Lian Chikako Chang, right, of South Florida, pictured with her husband, Drew Harry, and their son, Jay, created a pandemic pods Facebook page at the start of the shutdown to connect families looking for education options.

Moviegoers learned in “Star Trek II: The Wrath of Khan” that Capt. James T. Kirk was the only cadet in Starfleet history to beat the training exercise Kobayashi Maru, created as a no-win scenario to test leadership and decision-making. 

Born with a rebellious streak that gained him the reputation as Starfleet’s resident troublemaker, Kirk reprogrammed the simulation so he could win. In effect, he changed the rules.

That sounds a lot like what some parents did last summer when the coronavirus pandemic handed them what seemed like a no-win scenario: Keep their kids online and risk having them fall behind academically or send them to brick-and-mortar campuses struggling to meet federal safety guidelines, putting them at risk for contracting a potentially deadly virus. In some parts of the country, campuses remained shuttered, leaving even fewer choices.

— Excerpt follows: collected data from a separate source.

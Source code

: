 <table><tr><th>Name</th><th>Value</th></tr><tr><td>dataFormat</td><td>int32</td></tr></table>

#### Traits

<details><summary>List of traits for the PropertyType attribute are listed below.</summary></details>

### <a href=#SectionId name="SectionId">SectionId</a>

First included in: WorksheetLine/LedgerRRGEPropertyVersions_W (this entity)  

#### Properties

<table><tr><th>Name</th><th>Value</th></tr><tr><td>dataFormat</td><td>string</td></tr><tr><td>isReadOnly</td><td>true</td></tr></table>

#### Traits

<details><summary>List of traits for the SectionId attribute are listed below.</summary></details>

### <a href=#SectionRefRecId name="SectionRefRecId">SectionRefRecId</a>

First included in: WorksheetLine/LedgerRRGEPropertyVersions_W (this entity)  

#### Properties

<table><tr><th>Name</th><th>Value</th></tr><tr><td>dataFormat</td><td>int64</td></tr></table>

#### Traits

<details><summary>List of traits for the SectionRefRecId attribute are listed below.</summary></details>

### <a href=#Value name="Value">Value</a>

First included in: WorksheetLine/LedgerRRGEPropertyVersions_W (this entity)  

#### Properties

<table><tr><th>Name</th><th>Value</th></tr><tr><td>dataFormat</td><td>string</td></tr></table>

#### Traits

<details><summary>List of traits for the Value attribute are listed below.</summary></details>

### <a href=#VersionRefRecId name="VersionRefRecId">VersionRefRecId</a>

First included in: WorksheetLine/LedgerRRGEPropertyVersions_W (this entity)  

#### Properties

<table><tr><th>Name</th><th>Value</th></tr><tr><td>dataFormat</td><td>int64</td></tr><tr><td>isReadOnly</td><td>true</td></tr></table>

Instead, those parents changed the rules. Social media groups sprang up to support pandemic pods, a form of homeschooling in which small groups of students meet together under adult supervision to learn, explore and socialize.

Many families began rotating pod duty or paying teachers to provide in-person instruction in homes or in rented spaces. That led to criticism that the pods, also referred to as co-ops or micro-schools, with critics charging that pods favored families of privilege and shut out those without the means to engage.

One veteran principal of a Northern Virginia elementary school called the sudden push for pod learning “shocking” and likened it to the development of charter schools, only at a faster pace. Some bureaucrats attempted to shut things down by trying to regulate the pods, while some school districts barred their teachers from participating even though those teachers were participating on their own time.

But some cities, like Orlando, responded by setting up their own pod arrangements at community centers for lower-income students to access their district’s online classes and while receiving in-person support from adult staff and volunteers. Also on the plus side: teachers, some of whom were frustrated with traditional learning models or wanted the chance to be more creative in their instructional delivery, saw opportunities.

Some educators even saw a chance to earn more than they were earning in traditional schools in the process.

Despite the challenges, pods and other innovative learning arrangements have thrived as the pandemic drags on. The question is, are they the final frontier? Many experts predict innovation will continue into the future as more families come to expect choice.

In at least one state, legislators are responding to the demand for flexibility and innovation. Florida lawmakers during this year’s legislative session will consider a bill that would give parents greater control by expanding educational savings accounts.

If the bill passes, Florida parents will have the opportunity to boldly go where no one has gone before.